Flavio Schneider, chief researcher at ElevenLabs, said on social platform X that Scribe is the "cleverest audio understanding model" the company has released so far. He further explained that Scribe is not only a transcription tool, it can also understand audio content, detect nonverbal events (such as laughter, sound effects, music and background noise), and analyze long-term audio content in complex environments for accurate speaker distinction.

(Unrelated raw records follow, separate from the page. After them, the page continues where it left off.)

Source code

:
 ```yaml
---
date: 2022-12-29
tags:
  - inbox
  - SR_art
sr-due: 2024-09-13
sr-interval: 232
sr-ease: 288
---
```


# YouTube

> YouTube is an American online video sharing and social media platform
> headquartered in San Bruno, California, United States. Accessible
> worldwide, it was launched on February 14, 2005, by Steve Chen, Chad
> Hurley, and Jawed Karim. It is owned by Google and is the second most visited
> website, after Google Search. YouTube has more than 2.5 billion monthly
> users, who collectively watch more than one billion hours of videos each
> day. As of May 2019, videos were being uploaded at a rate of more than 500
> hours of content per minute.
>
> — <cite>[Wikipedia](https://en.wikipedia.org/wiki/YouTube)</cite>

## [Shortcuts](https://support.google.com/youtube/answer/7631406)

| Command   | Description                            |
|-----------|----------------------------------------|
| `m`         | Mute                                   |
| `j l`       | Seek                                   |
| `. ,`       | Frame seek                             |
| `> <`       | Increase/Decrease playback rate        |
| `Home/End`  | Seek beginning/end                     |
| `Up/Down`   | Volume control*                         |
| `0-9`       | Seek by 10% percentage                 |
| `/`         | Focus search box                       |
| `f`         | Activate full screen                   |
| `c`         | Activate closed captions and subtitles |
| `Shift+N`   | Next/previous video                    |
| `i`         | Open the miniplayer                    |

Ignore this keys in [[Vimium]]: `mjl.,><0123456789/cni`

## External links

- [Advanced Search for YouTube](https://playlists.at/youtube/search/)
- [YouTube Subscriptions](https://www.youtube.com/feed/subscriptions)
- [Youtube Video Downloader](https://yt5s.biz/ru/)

It is particularly worth mentioning that Scribe is able to identify and isolate up to 32 different speakers in the same audio file.

ElevenLabs reminds users that Scribe is "best suitable for occasions where high-precision transcription is required, rather than real-time transcription." The company also plans to launch a low-latency version to expand its use in real-time applications.
According to benchmark results from FLEURS and Common Voice, Scribe has performed well in dealing with real-world audio challenges, especially in terms of word error rates in Italian (98.7% accuracy) and English (96.7% accuracy).
Scribe is now available through the ElevenLabs official website and API, priced at $0.40 per hour for audio input and will enjoy a 50% discount in the next six weeks. In addition, low-latency versions for real-time applications are also under development.
For enterprise decision makers, Scribe provides a scalable tool for high-precision transcription for industries that require automated documentation, conference transcription, and content accessibility. The model's high-precision processing of multiple languages will also benefit multinational corporations, media companies and customer support applications.
It is worth noting that Scribe's release was held on the same day as the release of its text-to-speech model Octave, a competitor Hume. Octave is a text-to-speech tool based on large language models, where users can customize AI-generated sounds based on emotional needs, designed for content creation, such as audiobooks, podcasts, and video game dubbing. Although Scribe and Octave have different capabilities, the releases of the two reflect the increasingly fierce competition in AI-driven audio models.
Product portal: https://elevenlabs.io/blog/meet-scribe
Key points:
Scribe v1 is ElevenLabs' latest voice-to-text model, with a record accuracy rate in multilinguals.
Supports 99 languages, can distinguish up to 32 different speakers and adapt to complex audio environments.
Currently priced at $0.40 per hour, enjoy a 50% discount for the next six weeks, and the low-latency version is under development.